Diese Hersteller fliegender Autos sehen sich verständlicherweise noch mit vielen Herausforderungen konfrontiert. Doch ist es faszinierend, dass wir heutzutage die Technologie haben, diese Art von Dingen zu kreieren. Eines Tages schauen wir vielleicht in einen mit fliegenden Autos übersäten Himmel, wie im Film „Das fünfte Element“.

Hier ist eine Liste der bereits am weitesten fortgeschrittenen fliegenden Autos, die heutzutage kontinuierlich entwickelt werden.

Pop.Up von Airbus und Italdesign

Quelle: NewAtlas.com

Eine ganze Reihe beeindruckender Konzeptideen werden bei der Geneva Motor Show präsentiert, aber diese hier überragt alle anderen – im wahrsten Sinne des Wortes. Der Pop.Up ist ein nach dem VTOL-Prinzip fliegendes Auto, das aus der Kooperation zwischen der Designfirma Italdesign und dem Luftfahrthersteller Airbus hervorgegangen ist. Der Pop.Up besitzt das Gehäuse eines Elektroautos, das sich von den Rotoren eines Multikopters absetzen lässt.
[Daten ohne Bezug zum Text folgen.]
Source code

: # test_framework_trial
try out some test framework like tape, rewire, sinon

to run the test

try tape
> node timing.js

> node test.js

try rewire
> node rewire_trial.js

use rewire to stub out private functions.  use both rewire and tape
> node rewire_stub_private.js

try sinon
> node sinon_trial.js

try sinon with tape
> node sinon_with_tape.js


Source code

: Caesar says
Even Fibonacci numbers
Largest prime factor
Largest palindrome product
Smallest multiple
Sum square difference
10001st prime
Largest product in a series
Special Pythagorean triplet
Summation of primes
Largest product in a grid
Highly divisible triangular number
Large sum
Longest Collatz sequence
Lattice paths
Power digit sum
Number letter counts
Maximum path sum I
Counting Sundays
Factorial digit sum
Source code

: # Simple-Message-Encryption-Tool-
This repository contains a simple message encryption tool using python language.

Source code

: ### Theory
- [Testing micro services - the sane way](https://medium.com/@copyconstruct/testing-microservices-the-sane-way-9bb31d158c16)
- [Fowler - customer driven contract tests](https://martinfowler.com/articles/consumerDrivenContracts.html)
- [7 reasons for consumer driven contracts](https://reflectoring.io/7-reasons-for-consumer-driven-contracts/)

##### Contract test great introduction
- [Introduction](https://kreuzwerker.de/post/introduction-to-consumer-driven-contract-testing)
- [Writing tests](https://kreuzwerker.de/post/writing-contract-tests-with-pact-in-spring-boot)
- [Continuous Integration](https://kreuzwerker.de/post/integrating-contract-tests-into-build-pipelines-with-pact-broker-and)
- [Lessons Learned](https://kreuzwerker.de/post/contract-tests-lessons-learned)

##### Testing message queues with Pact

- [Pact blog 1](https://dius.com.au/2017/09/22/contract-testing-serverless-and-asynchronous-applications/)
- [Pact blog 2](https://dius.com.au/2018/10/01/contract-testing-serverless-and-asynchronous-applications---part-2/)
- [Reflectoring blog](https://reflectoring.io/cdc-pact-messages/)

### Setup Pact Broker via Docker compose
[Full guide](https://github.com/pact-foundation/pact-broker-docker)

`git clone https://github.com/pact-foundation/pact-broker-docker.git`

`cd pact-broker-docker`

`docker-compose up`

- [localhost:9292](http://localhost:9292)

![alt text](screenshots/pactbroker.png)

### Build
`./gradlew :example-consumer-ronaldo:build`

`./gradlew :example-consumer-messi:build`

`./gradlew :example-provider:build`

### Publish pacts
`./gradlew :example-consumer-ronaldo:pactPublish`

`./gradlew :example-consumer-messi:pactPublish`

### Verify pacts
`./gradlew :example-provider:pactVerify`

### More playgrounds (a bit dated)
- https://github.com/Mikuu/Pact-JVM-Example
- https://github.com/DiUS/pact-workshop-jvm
Airbus ist bereits seit längerem in der Entwicklung persönlicher Pendeldrohnen aktiv und Italdesign hat Erfahrung im Design autonom fahrender Autos. Aus diesem Grund ist es keine Überraschung, dass die beiden Produzenten mit diesem Konzeptentwurf aufwarten. Wenn Sie der großen Drohne keine Beachtung schenken, sieht das Fahrzeug dem üblichen städtischen Pendelauto sehr ähnlich.

Quelle: NewAtlas.com

Dank seines elektrischen Antriebsstranges produziert das Fahrzeug keine Emissionen. Mittels einer Applikation zum „Teilen“ des Fahrzeugs können Reisende ihre Fahrt darin buchen. Darüber hinaus können sie die App benutzen, um sich einen Überblick über Informationen wie den Preis, Zeitaufwand, die Nachfrage nach dem Service und mehr zu verschaffen. Das autonom fliegende Auto wird der Öffentlichkeit nach weiteren Tests und Entwicklungen vermutlich schon in einigen Jahren zur Verfügung stehen.

Uber Flying Taxi

Im letzten November plante Uber, fliegende Taxis zum derzeitigen Transportsystem hinzuzufügen. Damals war es noch alles andere als klar, wie solche Fahrzeuge aussehen würden. Jedoch verkündete das Unternehmen kürzlich, dass es eine Partnerschaft mit Aurora Flight Sciences geschlossen hat, um ein elektronisches Auto, das vertikal startet und landet, als Teil des Uber Elevate Network zu entwickeln.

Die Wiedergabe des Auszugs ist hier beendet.